This paper attends to this gap in the existing literature. It inquires into healthcare issues and the resulting insecurities from the perspective and in the everyday lives of Czech- and Slovak-speaking migrants living in Glasgow. The paper seeks to understand how these issues were informed by migrants’ experiences in the city as well as in their respective countries of origin. Drawing on an anthropological perspective on social security, the paper explores the various ways in which these migrants negotiated their healthcare concerns and sought to build security in Glasgow and beyond. This includes shedding light on the resources, relationships and ideas that these migrants drew on in their attempts to secure themselves and their families against these insecurities, as well as on the limitations of these negotiations.
The article is based on 12 months of ethnographic research with Czech and Slovak nationals who moved to Glasgow after their respective countries joined the EU in 2004. The fieldwork which took place in 2012 explored various insecurities and risks as they were experienced by these post-accession migrants and the ways in which they negotiated these issues in their everyday lives in the city and beyond.

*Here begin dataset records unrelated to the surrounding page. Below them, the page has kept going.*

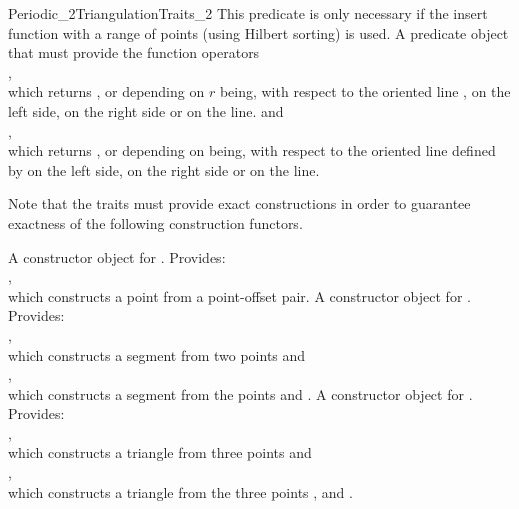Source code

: \begin{ccRefConcept}{Periodic_2TriangulationTraits_2}
{%
This predicate is only necessary if the insert function with a range of
points (using Hilbert sorting) is used.
}
%
{A predicate object that must provide the function operators\\
  ,\\
  which returns ,  or 
  depending on $r$ being, with respect to the oriented line ,
  on the left side, on the right side or on the line.
  and \\
  ,\\
  which returns ,  or 
  depending on  being, with respect to the oriented line
  defined by  on the left side, on the right side
  or on the line.}

Note that the traits must provide exact constructions in order to
guarantee exactness of the following construction functors.

 {A constructor object for
. Provides: \\
, \\ 
which constructs a point from a point-offset pair.
%
}
%
 {A constructor object for
. Provides: \\
, \\ 
which constructs a  segment from two points and\\
, \\ 
which constructs a  segment from the points  and  .
}
%
 {A constructor object for
  . Provides: \\
  , \\
  which constructs a triangle from three points and\\
  , \\
  which constructs a triangle from the three points ,
   and .  }


\end{ccRefConcept}

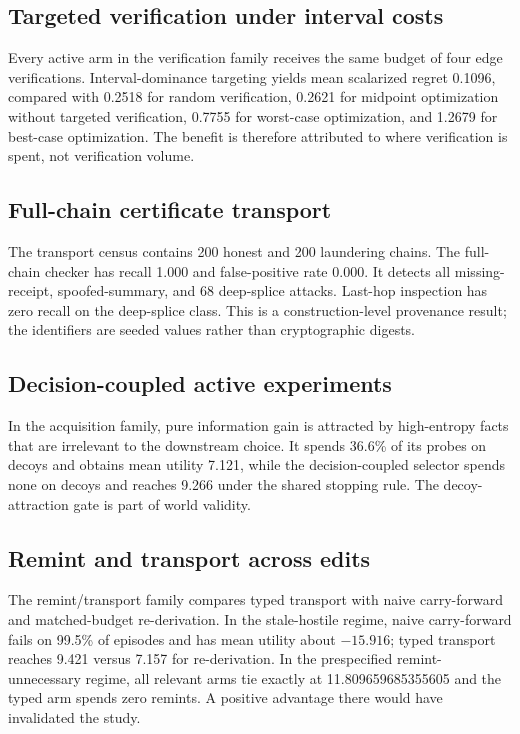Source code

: \subsection{Targeted verification under interval costs}
Every active arm in the verification family receives the same budget of four edge verifications. Interval-dominance targeting yields mean scalarized regret 0.1096, compared with 0.2518 for random verification, 0.2621 for midpoint optimization without targeted verification, 0.7755 for worst-case optimization, and 1.2679 for best-case optimization. The benefit is therefore attributed to where verification is spent, not verification volume.

\subsection{Full-chain certificate transport}
The transport census contains 200 honest and 200 laundering chains. The full-chain checker has recall 1.000 and false-positive rate 0.000. It detects all missing-receipt, spoofed-summary, and 68 deep-splice attacks. Last-hop inspection has zero recall on the deep-splice class. This is a construction-level provenance result; the identifiers are seeded values rather than cryptographic digests.

\subsection{Decision-coupled active experiments}
In the acquisition family, pure information gain is attracted by high-entropy facts that are irrelevant to the downstream choice. It spends 36.6\% of its probes on decoys and obtains mean utility 7.121, while the decision-coupled selector spends none on decoys and reaches 9.266 under the shared stopping rule. The decoy-attraction gate is part of world validity.

\subsection{Remint and transport across edits}
The remint/transport family compares typed transport with naive carry-forward and matched-budget re-derivation. In the stale-hostile regime, naive carry-forward fails on 99.5\% of episodes and has mean utility about $-15.916$; typed transport reaches 9.421 versus 7.157 for re-derivation. In the prespecified remint-unnecessary regime, all relevant arms tie exactly at 11.809659685355605 and the typed arm spends zero remints. A positive advantage there would have invalidated the study.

Healthcare issues emerged as one central theme for some of my research informants; this paper focuses on this small group of individuals and their experiences of healthcare in Glasgow.
Migrants and healthcare
A major focus of scholarly analysis concerning the nexus of migration and healthcare has been on the impact of migrants on the health systems and public health of the ‘host’ countries. This includes an extensive amount of research that is preoccupied with migrants’ ‘health assimilation’ in the residence country, which is most notably manifest in the ongoing debates around the presence or absence of the so-called healthy immigrant effect (Constant, Garcia-Muñoz, Neuman and Neuman 2015) – i.e. whether migrants are healthier or not in comparison to the ‘host’ population (and thus whether or not they pose a risk to the latter). By adopting the interests and perspective of the ‘host society’, this strand of literature tends to problematise migrants as a potential rupture or strain on the country’s health services and, by extension, on society, often neglecting migrants’ own experiences and their backgrounds. On the other hand, researchers have also approached the field from a rights-based perspective, looking into migrants’ health issues and their use (and underuse) of the health services in the country of residence (Zimmerman, Kiss and Hossain 2011). Studies that follow this approach recognise the specific challenges that migrants experience when accessing healthcare, often drawing attention to the multiple and complex factors – e.g., experience of migration, language and cultural barriers, length of stay, legal status, a lack of understanding of the health system, social exclusion, discrimination and marginalisation – that give rise to these issues (see, e.g. Derose, Escarce and Lurie 2007).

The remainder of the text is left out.